From the evidence available, the following findings are made with respect to the collision with terrain involving Mooney M20J, VH-DJU, which occurred 26 km west of Coffs Harbour Airport, New South Wales on 20 September 2019.
- The pilot was not provided with a clearance to transit Class C airspace despite no limiting meteorological factors. Instead, the Class C controller provided the option to seek a clearance at a lower altitude with an increased risk of encountering poor weather.
- The limited information provided by the Class D controller to enter that airspace probably led to the pilot’s decision to descend into a hazardous area instead of other available safe options.
- The pilot was not carrying appropriate navigation equipment and had most probably not obtained weather forecasts. This reduced the pilot's ability to manage the flight path changes and identify the high terrain.
- The aircraft was descended into an area of high terrain in conditions below that required for visual flight, leading to controlled flight into terrain.
Other factors that increased risk
- The pilot had not undertaken required recurrent flight reviews or proficiency checks to maintain currency or obtain the licence required to undertake the flight. This probably led to a deterioration in the knowledge and skills required for safe flight management and decision making.
- Although there is no evidence that it contributed to this occurrence, the pilot was taking an undisclosed medication. The disclosure and recording requirements for a pilot’s medical certificate aim to address the risks associated with medications or conditions that could affect performance.
Safety action not associated with an identified safety issue
|Whether or not the ATSB identifies safety issues in the course of an investigation, relevant organisations may proactively initiate safety action in order to reduce their safety risk.
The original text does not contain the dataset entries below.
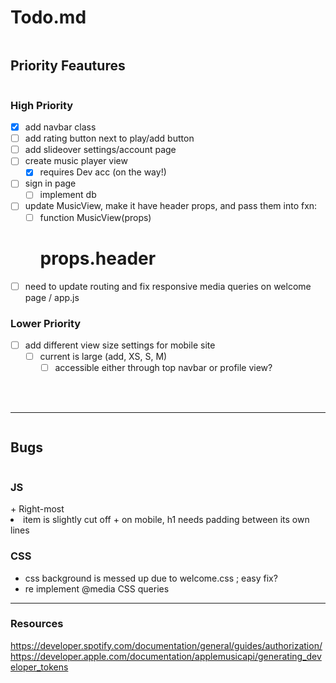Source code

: Todo.md
======

<summary><h2 style="display: inline-block;">Priority Feautures</h2></summary>

### High Priority
- [X] add navbar class
- [ ] add rating button next to play/add button
- [ ] add slideover settings/account page
- [ ] create music player view
    - [X]  requires Dev acc (on the way!)
- [ ] sign in page
    - [ ] implement db
- [ ] update MusicView, make it have header props, and pass them into fxn:
    - [ ] function MusicView(props)
        <h1 or h2> props.header </h1 or h2>
- [ ] need to update routing and fix responsive media queries on welcome page / app.js

### Lower Priority
- [ ] add different view size settings for mobile site
    - [ ] current is large (add, XS, S, M)
        - [ ] accessible either through top navbar or profile view?

<br><br>

-----
<summary><h2 style="display: inline-block;">Bugs</h2></summary>
<summary><h3 style="display: inline-block;">JS</h3></summary>
+ Right-most <li> item is slightly cut off
+ on mobile, h1 needs padding between its own lines

### CSS
+ css background is messed up due to welcome.css ; easy fix?
+ re implement @media CSS queries

-----
### Resources

https://developer.spotify.com/documentation/general/guides/authorization/
https://developer.apple.com/documentation/applemusicapi/generating_developer_tokens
All of the directly involved parties are invited to provide submissions to this draft report. As part of that process, each organisation is asked to communicate what safety actions, if any, they have carried out to reduce the risk associated with this type of occurrences in the future. The ATSB has so far been advised of the following proactive safety action in response to this occurrence.|
Additional safety action Airservices Australia
Following the occurrence, Airservices Australia implemented the following proactive safety actions:
- Classroom briefings and simulator exercises were completed by all New England controllers focussing on clearance issue techniques and workload assessment, as well as coordination with other units, where decisions taken will affect the other unit.
- Performance checks and unit reviews were undertaken to provide assurance that airways clearances were consistently issued in accordance with documented procedures.
- An information and education package was developed for controllers regarding the provision of advice and information to pilots not subject to a clearance.
- Inclusion of additional content to the on-the-job-instructor professional development sessions on ensuring the trainee’s capability is commensurate with actual workload to optimise performance.